The Attorney General and Mr. Thomas D. Thacher, Sol. Gen., of Washington, D. C., for the United States.
Mr. Justice VAN DEVANTER delivered the opinion of the Court.
This is a certificate from the Court of Claims. At a prior term the certificate was dismissed as not in accord with applicable rules and then reinstated, as in Wheeler Lumber Bridge & Supply Co. v. United States,
The facts disclosed in the certificate are: In 1925 the plaintiff, a corporate manufacturer of motorcycles in Massachusetts, sold a motorcycle of its manufacture to the city of Westfield, a municipal corporation of that commonwealth, for use by the city in its police service. A tax in respect of the sale was assessed and collected from the plaintiff under section 600 of the Revenue Act of 1924, c. 234, 43 Stat. 322 (26 USCA 881 note, 882). After due but unsuccessful effort to have the same refunded, the plaintiff brought suit in the Court of Claims to recover the money so exacted from it-the tax being assailed as invalid, as it had been in the application for a refund, on the ground that it was imposed in contravention of the constitutional immunity of the state and her governmental agencies from federal taxation. The parties submitted an agreed statement showing the facts here recited, and the Court of Claims then certified to this Court the question (we state its substance), where a motorcycle is sold by its manufacturer to a municipal [283 U.S. 570, 573] corporation of a state for use by such corporation in its police service, can the transaction be taxed under section 600 of the Revenue Act of 1924 consistently with the constitutional immunity of the state and her governmental agencies from federal taxation.

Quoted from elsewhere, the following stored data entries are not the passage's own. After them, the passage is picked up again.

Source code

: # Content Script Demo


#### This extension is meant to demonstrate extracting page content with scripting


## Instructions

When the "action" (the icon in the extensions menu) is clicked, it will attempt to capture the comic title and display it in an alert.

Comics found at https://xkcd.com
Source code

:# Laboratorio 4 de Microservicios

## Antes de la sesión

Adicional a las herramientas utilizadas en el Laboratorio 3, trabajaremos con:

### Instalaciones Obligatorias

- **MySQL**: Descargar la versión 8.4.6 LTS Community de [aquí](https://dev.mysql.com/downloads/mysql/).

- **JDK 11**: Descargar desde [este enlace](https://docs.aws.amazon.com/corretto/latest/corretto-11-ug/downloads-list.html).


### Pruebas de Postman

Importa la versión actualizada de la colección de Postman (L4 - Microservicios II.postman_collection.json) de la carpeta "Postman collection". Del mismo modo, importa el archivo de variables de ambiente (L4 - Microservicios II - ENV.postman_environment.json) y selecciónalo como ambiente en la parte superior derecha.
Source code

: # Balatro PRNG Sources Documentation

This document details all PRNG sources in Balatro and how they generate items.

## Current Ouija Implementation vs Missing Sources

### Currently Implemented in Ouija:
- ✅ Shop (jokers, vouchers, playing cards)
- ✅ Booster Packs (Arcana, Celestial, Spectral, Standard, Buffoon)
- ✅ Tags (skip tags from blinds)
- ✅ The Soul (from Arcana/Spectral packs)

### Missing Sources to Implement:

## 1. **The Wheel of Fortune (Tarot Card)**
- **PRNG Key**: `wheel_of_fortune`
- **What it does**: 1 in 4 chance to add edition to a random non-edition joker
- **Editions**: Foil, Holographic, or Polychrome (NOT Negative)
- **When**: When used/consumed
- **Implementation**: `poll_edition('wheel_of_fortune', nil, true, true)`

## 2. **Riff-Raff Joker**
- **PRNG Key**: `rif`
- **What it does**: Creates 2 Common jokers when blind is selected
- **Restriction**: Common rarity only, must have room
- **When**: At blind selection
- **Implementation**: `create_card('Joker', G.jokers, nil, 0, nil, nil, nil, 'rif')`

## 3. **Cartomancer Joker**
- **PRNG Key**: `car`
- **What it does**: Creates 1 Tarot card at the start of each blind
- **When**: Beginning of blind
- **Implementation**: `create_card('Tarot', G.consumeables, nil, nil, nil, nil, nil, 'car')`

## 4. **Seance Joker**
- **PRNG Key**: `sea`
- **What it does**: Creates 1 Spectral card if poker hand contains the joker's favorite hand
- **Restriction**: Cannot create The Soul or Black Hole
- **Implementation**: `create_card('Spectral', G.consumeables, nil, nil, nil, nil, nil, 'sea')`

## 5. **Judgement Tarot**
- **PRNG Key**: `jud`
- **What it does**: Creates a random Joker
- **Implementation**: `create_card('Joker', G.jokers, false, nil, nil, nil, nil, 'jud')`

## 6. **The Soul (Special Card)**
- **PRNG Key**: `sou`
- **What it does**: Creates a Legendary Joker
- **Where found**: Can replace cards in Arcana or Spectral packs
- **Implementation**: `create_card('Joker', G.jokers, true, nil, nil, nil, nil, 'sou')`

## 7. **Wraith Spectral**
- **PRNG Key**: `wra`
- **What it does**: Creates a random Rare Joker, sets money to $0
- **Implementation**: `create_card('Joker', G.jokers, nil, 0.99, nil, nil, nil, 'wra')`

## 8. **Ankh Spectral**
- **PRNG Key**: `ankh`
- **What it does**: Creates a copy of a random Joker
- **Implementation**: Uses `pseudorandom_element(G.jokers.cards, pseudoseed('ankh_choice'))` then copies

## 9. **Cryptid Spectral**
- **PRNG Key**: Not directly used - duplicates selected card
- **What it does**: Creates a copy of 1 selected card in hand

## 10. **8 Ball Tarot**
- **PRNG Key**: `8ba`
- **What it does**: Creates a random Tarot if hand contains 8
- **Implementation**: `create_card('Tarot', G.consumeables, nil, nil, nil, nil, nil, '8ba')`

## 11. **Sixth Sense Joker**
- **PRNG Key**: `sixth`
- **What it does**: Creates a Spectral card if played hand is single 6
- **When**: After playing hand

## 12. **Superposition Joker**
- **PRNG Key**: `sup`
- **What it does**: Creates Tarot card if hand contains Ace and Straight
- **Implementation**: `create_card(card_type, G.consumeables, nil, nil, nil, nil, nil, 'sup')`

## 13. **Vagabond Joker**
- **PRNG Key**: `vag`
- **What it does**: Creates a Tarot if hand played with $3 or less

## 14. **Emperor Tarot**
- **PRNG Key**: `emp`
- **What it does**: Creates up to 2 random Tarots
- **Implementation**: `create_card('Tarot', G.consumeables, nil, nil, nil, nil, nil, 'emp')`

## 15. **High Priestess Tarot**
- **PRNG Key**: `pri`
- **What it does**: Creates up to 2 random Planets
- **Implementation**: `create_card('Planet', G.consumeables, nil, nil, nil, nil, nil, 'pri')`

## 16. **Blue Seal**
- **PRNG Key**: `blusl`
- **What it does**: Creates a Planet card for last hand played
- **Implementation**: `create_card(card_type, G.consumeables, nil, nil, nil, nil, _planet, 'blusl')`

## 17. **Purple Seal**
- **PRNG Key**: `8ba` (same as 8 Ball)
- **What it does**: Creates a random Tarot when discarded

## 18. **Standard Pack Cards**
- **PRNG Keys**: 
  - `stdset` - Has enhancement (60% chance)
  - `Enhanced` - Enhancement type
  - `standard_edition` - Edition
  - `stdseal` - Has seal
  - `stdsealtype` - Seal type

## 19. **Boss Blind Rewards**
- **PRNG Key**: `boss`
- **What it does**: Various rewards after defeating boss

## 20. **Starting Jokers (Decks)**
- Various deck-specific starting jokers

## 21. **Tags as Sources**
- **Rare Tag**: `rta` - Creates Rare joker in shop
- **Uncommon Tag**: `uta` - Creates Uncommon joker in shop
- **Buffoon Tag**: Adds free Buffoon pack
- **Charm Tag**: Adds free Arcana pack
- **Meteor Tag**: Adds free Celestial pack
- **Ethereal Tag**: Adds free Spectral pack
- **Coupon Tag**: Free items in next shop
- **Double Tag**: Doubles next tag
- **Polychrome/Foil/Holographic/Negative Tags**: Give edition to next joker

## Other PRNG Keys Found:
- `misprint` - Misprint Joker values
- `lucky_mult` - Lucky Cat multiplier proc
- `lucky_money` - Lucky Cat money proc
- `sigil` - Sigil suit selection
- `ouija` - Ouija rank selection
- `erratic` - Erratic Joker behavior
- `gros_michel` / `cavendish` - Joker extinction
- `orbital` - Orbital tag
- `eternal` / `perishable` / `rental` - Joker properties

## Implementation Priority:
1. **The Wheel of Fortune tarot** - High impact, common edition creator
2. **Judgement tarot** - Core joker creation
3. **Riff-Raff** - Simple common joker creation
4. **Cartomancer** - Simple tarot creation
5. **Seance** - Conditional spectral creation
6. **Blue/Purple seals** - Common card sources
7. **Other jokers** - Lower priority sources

Our jurisdiction to entertain certificates from the Court of Claims, and the limitations on that jurisdiction, are explained in Wheeler Lumber Bridge & Supply Co. v. United States, supra. The present certificate when tested by the rules there stated is unobjectionable. It presents a question of law suitably distinct and definite. And while, with the facts settled by an agreed statement accepted below, it is apparent that a decision of the question either way will be decisive of the case, this affords no ground for declining to entertain the certificate. United States v. Mayer,
Section 600 of the Revenue Act of 1924, c. 243, 43 Stat. 253, 322 (26 USCA 881 note), is part of Title 6 entitled Excise Taxes. The section provides that there 'shall be levied, assessed, collected, and paid upon the following articles sold or leased by the manufacturer, producer, or importer, a tax equivalent to the following percentage of the price for which so sod or leased.' Motorcycles are among the articles enumerated and the applicable tax is five per centum of the price for which they are sold. Manufacturers, producers and importers are required severally to make returns of their sales and to pay the tax.
This taxing provision is a reenactment, with minor changes not material here, of a provision which was included in the Revenue Act of 1917, c. 63, 600, 40 Stat. 300, 316, and repeated in succeeding enactments. It is now section 600 of the Revenue Act of 1926, c. 27, 44 Stat. 9, 93, U. S. C. title 26, 881, note (26 USCA 881, note).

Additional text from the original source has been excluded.